The Zaleskys were part of that. The Cascade Land Conservancy honored the couple with its first Phil and Laura Zalesky Lifetime Achievement Award, an annual prize that now recognizes others working to save open space.

Zalesky died less than two weeks after the Oct. 6 death of 94-year-old Patrick Goldsworthy, of Seattle. Another co-founder of the North Cascades Conservation Council, Goldsworthy was a University of Washington professor who also helped start the Sierra Club’s Northwest chapter.

While Zalesky is known as a giant in wilderness preservation, one former student recalls him as a remarkable teacher. “We all have a handful of teachers we remember,” said Everett Mayor Ray Stephanson. “Mr. Zalesky was one of those. I learned so much about business and economics from him.”

Stephanson said one class project at Cascade High had students learning about companies and buying one share of stock. “The year I had him, I did all this research on Raytheon, a company doing electronic work and radar. I convinced the class to buy this stock. Over the course of the quarter, we watched the stock and read about it,” he said. “He was just one of those standout teachers.”

Laura Zalesky was also a teacher, and before that worked for Sno-Isle Libraries in the bookmobile. After retirement, the Zaleskys traveled and hiked in Europe and New Zealand. Both were involved in the Pilchuck Audubon Society, and Phil Zalesky wrote a guidebook called “Birding in Snohomish County.”

David Cameron, who taught history at Cascade High School for 30 years, was both a colleague and former student of Zalesky’s.
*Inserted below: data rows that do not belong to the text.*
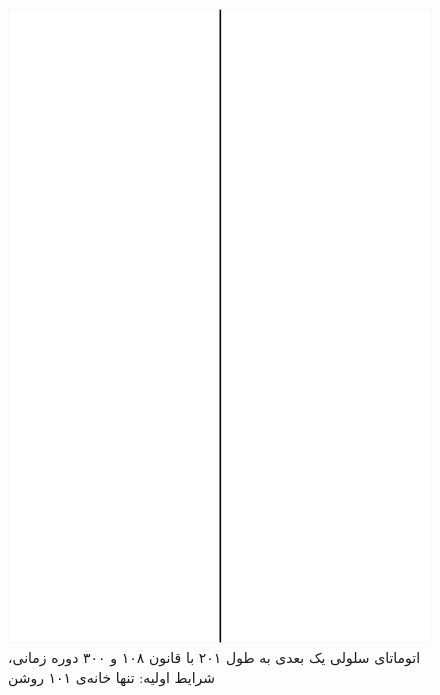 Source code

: \documentclass[11pt, a4paper]{article}
\begin{document}
\begin{figure}[!tbp]
\begin{minipage}[b]{0.3\textwidth}
    \includegraphics[width=\textwidth]{q3-108}
    \caption{اتوماتای سلولی یک بعدی به طول ۲۰۱ با قانون ۱۰۸ و ۳۰۰ دوره زمانی، شرایط اولیه: تنها خانه‌ی ۱۰۱ روشن}
    \label{fig:q3-108}
  \end{minipage}
  \hfill
	\begin{minipage}[b]{0.3\textwidth}

\end{minipage}
\end{figure}
\end{document}
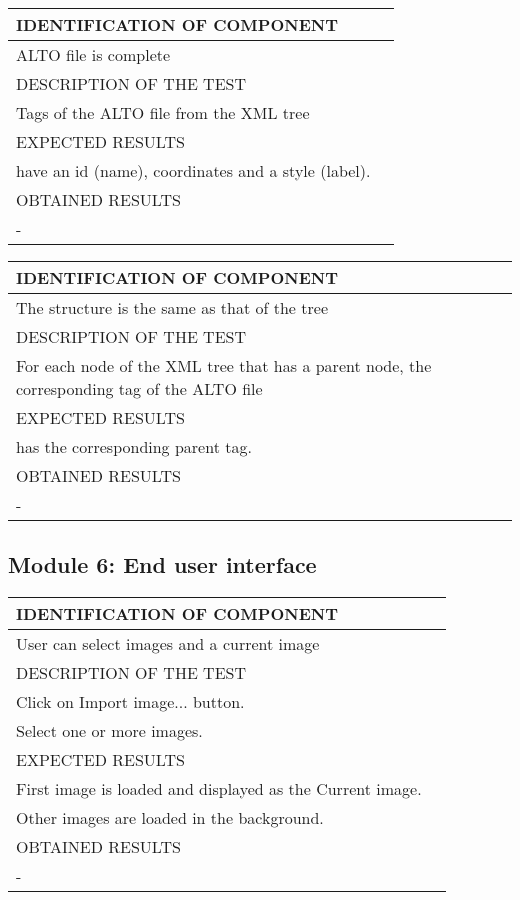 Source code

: \documentclass{polytech/polytech}
\numberwithin{figure}{chapter}
\begin{document}
\begin{appendix}
\begin{table}[]
\begin{tabular}{|l|l|}\hline
\color{C} IDENTIFICATION OF COMPONENT \\\hline
ALTO file is complete  \\\hline
\color{C} DESCRIPTION OF THE TEST\\\hline
Tags of the ALTO file from the XML tree      \\\hline
\color{C} EXPECTED RESULTS \\\hline
have an id (name), coordinates and a style (label). \\\hline
\color{C} OBTAINED RESULTS \\\hline
- \\\hline
\end{tabular}
\end{table}

\begin{table}[]
\begin{tabular}{|l|l|}\hline
\color{C} IDENTIFICATION OF COMPONENT \\\hline
The structure is the same as that of the tree \\\hline
\color{C} DESCRIPTION OF THE TEST\\\hline
For each node of the XML tree that has a parent node, the corresponding tag of the ALTO file      \\\hline
\color{C} EXPECTED RESULTS \\\hline
has the corresponding parent tag. \\\hline
\color{C} OBTAINED RESULTS \\\hline
- \\\hline
\end{tabular}
\end{table}

\subsection{Module 6: End user interface}

\begin{table}[]
\begin{tabular}{|l|l|}\hline
\color{C} IDENTIFICATION OF COMPONENT \\\hline
User can select images and a current image  \\\hline
\color{C} DESCRIPTION OF THE TEST\\\hline
Click on Import image... button.\\ Select one or more images. \\\hline
\color{C} EXPECTED RESULTS \\\hline
First image is loaded and displayed as the Current image.\\ Other images are loaded in the background. \\\hline
\color{C} OBTAINED RESULTS \\\hline
- \\\hline
\end{tabular}
\end{table}


\end{appendix}
\end{document}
As an Everett High sophomore, Cameron climbed Whitehorse Mountain with his English teacher — Zalesky — and Goldsworthy. “He had us reading mountaineering and outdoors books,” said Cameron, who is Lindgren’s husband.

Today, conservation groups are still working to preserve areas around North Cascades National Park through a campaign called the American Alps Legacy Project.

Zalesky’s own legacy stands tall, for all time.

“It took that advocacy work of people like Phil Zalesky, who knew that land, so more people would come to understand,” Forsgaard said.

Julie Muhlstein: 425-339-3460, jmuhlstein@heraldnet.com.

Celebration of life

A celebration Phil Zalesky’s life will be held from 2 to 5 p.m. Dec. 7 at Merrill Gardens Retirement Community, 14905 Bothell-Everett Highway, Mill Creek.